When I’m playing on Windows the game breaks and I have to logout or restart de PC. Besides that, sometimes when I start the PC, I got this screen tearing.

On Ubuntu, the video stops and freezes. Last time I logged in PC via SSH and got this syslog error:

Feb 25 15:45:04 ronneesley-pc-super /usr/libexec/gdm-x-session[3044]: (WW) NVIDIA(0): WAIT (1-S, 17, 0xe453d, 0x00008054, 0x000088b8)
Feb 25 15:45:06 ronneesley-pc-super systemd[11330]: tracker-extract.service: Succeeded.
Feb 25 15:45:07 ronneesley-pc-super /usr/libexec/gdm-x-session[3044]: (WW) NVIDIA(0): WAIT (2-S, 17, 0xe5c78, 0x00008054, 0x000088ec)
Feb 25 15:45:14 ronneesley-pc-super /usr/libexec/gdm-x-session[3044]: (WW) NVIDIA(0): WAIT (1-S, 17, 0xe5c78, 0x00008054, 0x000088ec)
Feb 25 15:45:17 ronneesley-pc-super /usr/libexec/gdm-x-session[3044]: (WW) NVIDIA(0): WAIT (2-S, 17, 0xe453e, 0x00008054, 0x00008920)
Feb 25 15:45:24 ronneesley-pc-super /usr/libexec/gdm-x-session[3044]: (WW) NVIDIA(0): WAIT (1-S, 17, 0xe453e, 0x00008054, 0x00008920)
Feb 25 15:45:26 ronneesley-pc-super tracker-store[11431]: OK
Feb 25 15:45:26 ronneesley-pc-super systemd[11330]: tracker-store.service: Succeeded.
Feb 25 15:45:27 ronneesley-pc-super /usr/libexec/gdm-x-session[3044]: (WW) NVIDIA(0): WAIT (2-S, 17, 0xe5c79, 0x00008054, 0x00008954)
Feb 25 15:45:34 ronneesley-pc-super /usr/libexec/gdm-x-session[3044]: (WW) NVIDIA(0): WAIT (1-S, 17, 0xe5c79, 0x00008054, 0x00008954)
Feb 25 15:45:37 ronneesley-pc-super /usr/libexec/gdm-x-session[3044]: (WW) NVIDIA(0): WAIT (2-S, 17, 0xe453f, 0x00008054, 0x00008988)
Feb 25 15:45:44 ronneesley-pc-super /usr/libexec/gdm-x-session[3044]: (WW) NVIDIA(0): WAIT (1-S, 17, 0xe453f, 0x00008054, 0x00008988)
Feb 25 15:45:47 ronneesley-pc-super /usr/libexec/gdm-x-session[3044]: (WW) NVIDIA(0): WAIT (2-S, 17, 0xe5c7a, 0x00008054, 0x000089bc)
Feb 25 15:45:54 ronneesley-pc-super /usr/libexec/gdm-x-session[3044]: (WW) NVIDIA(0): WAIT (1-S, 17, 0xe5c7a, 0x00008054, 0x000089bc)
Feb 25 15:45:57 ronneesley-pc-super /usr/libexec/gdm-x-session[3044]: (WW) NVIDIA(0): WAIT (2-S, 17, 0xe4540, 0x00008054, 0x000089f0)
Feb 25 15:46:04 ronneesley-pc-super /usr/libexec/gdm-x-session[3044]: (WW) NVIDIA(0): WAIT (1-S, 17, 0xe4540, 0x00008054, 0x000089f0)
Feb 25 15:46:07 ronneesley-pc-super /usr/libexec/gdm-x-session[3044]: (WW) NVIDIA(0): WAIT (2-S, 17, 0xe5c7b, 0x00008054, 0x00008a24)

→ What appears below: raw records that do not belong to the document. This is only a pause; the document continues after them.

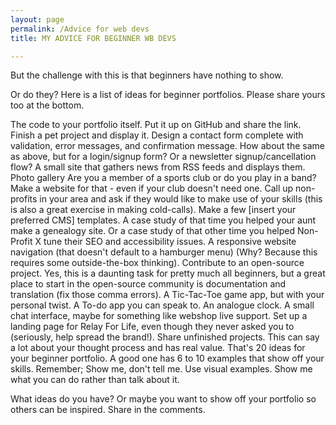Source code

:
 ```yaml
---
layout: page
permalink: /Advice for web devs
title: MY ADVICE FOR BEGINNER WB DEVS

---
```

But the challenge with this is that beginners have nothing to show.

Or do they? Here is a list of ideas for beginner portfolios. Please share yours too at the bottom.

The code to your portfolio itself. Put it up on GitHub and share the link.
Finish a pet project and display it.
Design a contact form complete with validation, error messages, and confirmation message.
How about the same as above, but for a login/signup form?
Or a newsletter signup/cancellation flow?
A small site that gathers news from RSS feeds and displays them.
Photo gallery
Are you a member of a sports club or do you play in a band? Make a website for that - even if your club doesn't need one.
Call up non-profits in your area and ask if they would like to make use of your skills (this is also a great exercise in making cold-calls).
Make a few [insert your preferred CMS] templates.
A case study of that time you helped your aunt make a genealogy site.
Or a case study of that other time you helped Non-Profit X tune their SEO and accessibility issues.
A responsive website navigation (that doesn't default to a hamburger menu) (Why? Because this requires some outside-the-box thinking).
Contribute to an open-source project. Yes, this is a daunting task for pretty much all beginners, but a great place to start in the open-source community is documentation and translation (fix those comma errors).
A Tic-Tac-Toe game app, but with your personal twist.
A To-do app you can speak to.
An analogue clock.
A small chat interface, maybe for something like webshop live support.
Set up a landing page for Relay For Life, even though they never asked you to (seriously, help spread the brand!).
Share unfinished projects. This can say a lot about your thought process and has real value.
That's 20 ideas for your beginner portfolio. A good one has 6 to 10 examples that show off your skills. Remember; Show me, don't tell me. Use visual examples. Show me what you can do rather than talk about it.

What ideas do you have? Or maybe you want to show off your portfolio so others can be inspired. Share in the comments.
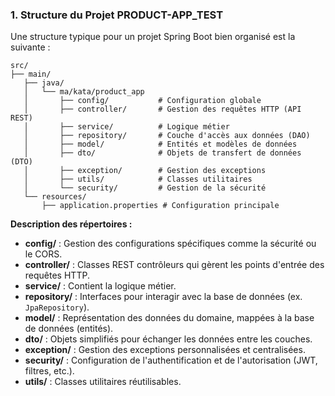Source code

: <!-- @format -->

### **1. Structure du Projet PRODUCT-APP_TEST**

Une structure typique pour un projet Spring Boot bien organisé est la suivante :

``` 
src/
├── main/
   ├── java/
   │   └── ma/kata/product_app
   │       ├── config/           # Configuration globale
   │       ├── controller/       # Gestion des requêtes HTTP (API REST)
   │       ├── service/          # Logique métier
   │       ├── repository/       # Couche d'accès aux données (DAO)
   │       ├── model/            # Entités et modèles de données
   │       ├── dto/              # Objets de transfert de données (DTO)
   │       ├── exception/        # Gestion des exceptions
   │       ├── utils/            # Classes utilitaires
   │       └── security/         # Gestion de la sécurité
   └── resources/
       ├── application.properties # Configuration principale
```

**Description des répertoires :**

- **config/** : Gestion des configurations spécifiques comme la sécurité ou le CORS.
- **controller/** : Classes REST contrôleurs qui gèrent les points d'entrée des requêtes HTTP.
- **service/** : Contient la logique métier.
- **repository/** : Interfaces pour interagir avec la base de données (ex. `JpaRepository`).
- **model/** : Représentation des données du domaine, mappées à la base de données (entités).
- **dto/** : Objets simplifiés pour échanger les données entre les couches.
- **exception/** : Gestion des exceptions personnalisées et centralisées.
- **security/** : Configuration de l'authentification et de l'autorisation (JWT, filtres, etc.).
- **utils/** : Classes utilitaires réutilisables.
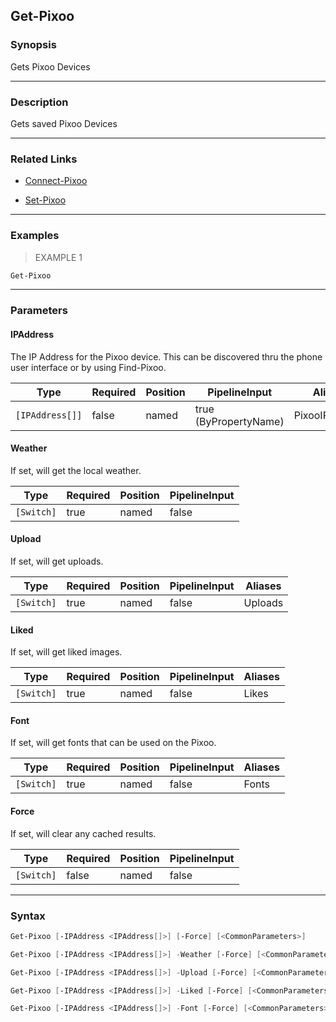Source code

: Get-Pixoo
---------

### Synopsis
Gets Pixoo Devices

---

### Description

Gets saved Pixoo Devices

---

### Related Links
* [Connect-Pixoo](Connect-Pixoo.md)

* [Set-Pixoo](Set-Pixoo.md)

---

### Examples
> EXAMPLE 1

```PowerShell
Get-Pixoo
```

---

### Parameters
#### **IPAddress**
The IP Address for the Pixoo device.
This can be discovered thru the phone user interface or by using Find-Pixoo.

|Type           |Required|Position|PipelineInput        |Aliases       |
|---------------|--------|--------|---------------------|--------------|
|`[IPAddress[]]`|false   |named   |true (ByPropertyName)|PixooIPAddress|

#### **Weather**
If set, will get the local weather.

|Type      |Required|Position|PipelineInput|
|----------|--------|--------|-------------|
|`[Switch]`|true    |named   |false        |

#### **Upload**
If set, will get uploads.

|Type      |Required|Position|PipelineInput|Aliases|
|----------|--------|--------|-------------|-------|
|`[Switch]`|true    |named   |false        |Uploads|

#### **Liked**
If set, will get liked images.

|Type      |Required|Position|PipelineInput|Aliases|
|----------|--------|--------|-------------|-------|
|`[Switch]`|true    |named   |false        |Likes  |

#### **Font**
If set, will get fonts that can be used on the Pixoo.

|Type      |Required|Position|PipelineInput|Aliases|
|----------|--------|--------|-------------|-------|
|`[Switch]`|true    |named   |false        |Fonts  |

#### **Force**
If set, will clear any cached results.

|Type      |Required|Position|PipelineInput|
|----------|--------|--------|-------------|
|`[Switch]`|false   |named   |false        |

---

### Syntax
```PowerShell
Get-Pixoo [-IPAddress <IPAddress[]>] [-Force] [<CommonParameters>]
```
```PowerShell
Get-Pixoo [-IPAddress <IPAddress[]>] -Weather [-Force] [<CommonParameters>]
```
```PowerShell
Get-Pixoo [-IPAddress <IPAddress[]>] -Upload [-Force] [<CommonParameters>]
```
```PowerShell
Get-Pixoo [-IPAddress <IPAddress[]>] -Liked [-Force] [<CommonParameters>]
```
```PowerShell
Get-Pixoo [-IPAddress <IPAddress[]>] -Font [-Force] [<CommonParameters>]
```
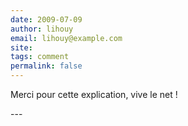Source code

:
 ```yaml
---
date: 2009-07-09
author: lihouy
email: lihouy@example.com
site: 
tags: comment
permalink: false
---
```


<p>Merci pour cette explication, vive le net !</p>
---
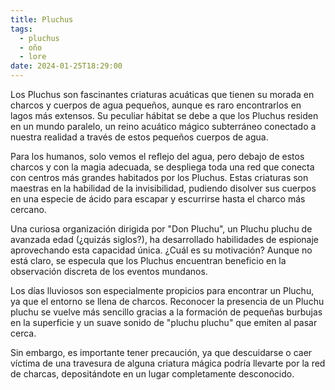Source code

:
 ```yaml
---
title: Pluchus
tags:
  - pluchus
  - oño
  - lore
date: 2024-01-25T18:29:00
---
```

Los Pluchus son fascinantes criaturas acuáticas que tienen su morada en charcos y cuerpos de agua pequeños, aunque es raro encontrarlos en lagos más extensos. Su peculiar hábitat se debe a que los Pluchus residen en un mundo paralelo, un reino acuático mágico subterráneo conectado a nuestra realidad a través de estos pequeños cuerpos de agua.

Para los humanos, solo vemos el reflejo del agua, pero debajo de estos charcos y con la magia adecuada, se despliega toda una red que conecta con centros más grandes habitados por los Pluchus. Estas criaturas son maestras en la habilidad de la invisibilidad, pudiendo disolver sus cuerpos en una especie de ácido para escapar y escurrirse hasta el charco más cercano.

Una curiosa organización dirigida por "Don Pluchu", un Pluchu pluchu de avanzada edad (¿quizás siglos?), ha desarrollado habilidades de espionaje aprovechando esta capacidad única. ¿Cuál es su motivación? Aunque no está claro, se especula que los Pluchus encuentran beneficio en la observación discreta de los eventos mundanos.

Los días lluviosos son especialmente propicios para encontrar un Pluchu, ya que el entorno se llena de charcos. Reconocer la presencia de un Pluchu pluchu se vuelve más sencillo gracias a la formación de pequeñas burbujas en la superficie y un suave sonido de "pluchu pluchu" que emiten al pasar cerca.

Sin embargo, es importante tener precaución, ya que descuidarse o caer víctima de una travesura de alguna criatura mágica podría llevarte por la red de charcas, depositándote en un lugar completamente desconocido.
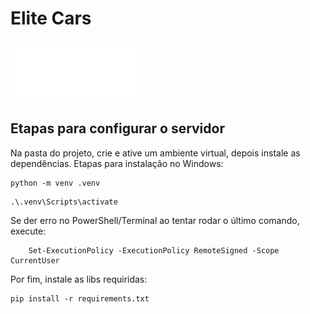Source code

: # Elite Cars
<img src="https://raw.githubusercontent.com/GabMGX/EliteCars/refs/heads/master/static/favicon.svg" alt="logo" width="200"/>


## Etapas para configurar o servidor



Na pasta do projeto, crie e ative um ambiente virtual, depois instale as dependências. Etapas para instalação no Windows:

```shell
python -m venv .venv
```

```shell
.\.venv\Scripts\activate
```

Se der erro no PowerShell/Terminal ao tentar rodar o último comando, execute:

```shell
    Set-ExecutionPolicy -ExecutionPolicy RemoteSigned -Scope CurrentUser
```

Por fim, instale as libs requiridas:
```shell
pip install -r requirements.txt
```





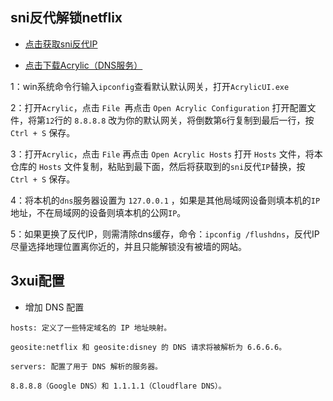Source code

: ## sni反代解锁netflix

- [点击获取sni反代IP](https://fofa.info/result?qbase64=Ym9keT0iQmFja2VuZCBub3QgYXZhaWxhYmxlIg%3D%3D)

- [点击下载Acrylic（DNS服务）](https://mayakron.altervista.org/support/acrylic/Home.htm)

1：win系统命令行输入`ipconfig`查看默认默认网关，打开`AcrylicUI.exe`

2：打开`Acrylic`，点击 `File `再点击 `Open Acrylic Configuration` 打开配置文件，将第`12`行的 `8.8.8.8` 改为你的默认网关，将倒数第`6`行复制到最后一行，按 `Ctrl + S` 保存。

3：打开`Acrylic`，点击 `File` 再点击 `Open Acrylic Hosts` 打开 `Hosts` 文件，将本仓库的 `Hosts` 文件复制，粘贴到最下面，然后将获取到的`sni`反代`IP`替换，按 `Ctrl + S` 保存。

4：将本机的`dns`服务器设置为 `127.0.0.1` ，如果是其他局域网设备则填本机的`IP`地址，不在局域网的设备则填本机的公网`IP`。

5：如果更换了反代IP，则需清除dns缓存，命令：`ipconfig /flushdns`，反代IP尽量选择地理位置离你近的，并且只能解锁没有被墙的网站。

## 3xui配置

- 增加 DNS 配置

```
hosts: 定义了一些特定域名的 IP 地址映射。

geosite:netflix 和 geosite:disney 的 DNS 请求将被解析为 6.6.6.6。
```
```
servers: 配置了用于 DNS 解析的服务器。

8.8.8.8（Google DNS）和 1.1.1.1（Cloudflare DNS）。
```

My NVIDIA driver is 460.39, so the problem persists @aplattner. I noticed your request about the bug report, then here is my log:
nvidia-bug-report.log.gz (357.8 KB)

Although of NVIDIA crashes when I’m playing on Windows, on Ubuntu the crashes happens when I’m doing normal use, like editing a text.

I already changed the NVIDIA card to another PCI-e slot and change the HDMI cable, but the problem doesn’t go away.

Finally, I noticed other people with same kind of problem at:

I hope this will help another people with this kind of problem, telling them, that they are not alone.

Thanks.

In the logs was only one XID 79, reasons might be overheating, lack of power or general gpu failure.
Since during taking the logs the gpu was idle, yet at 50°C, you should check fans and airflow, also monitoring temperature using nvidia-settings or nvidia-smi.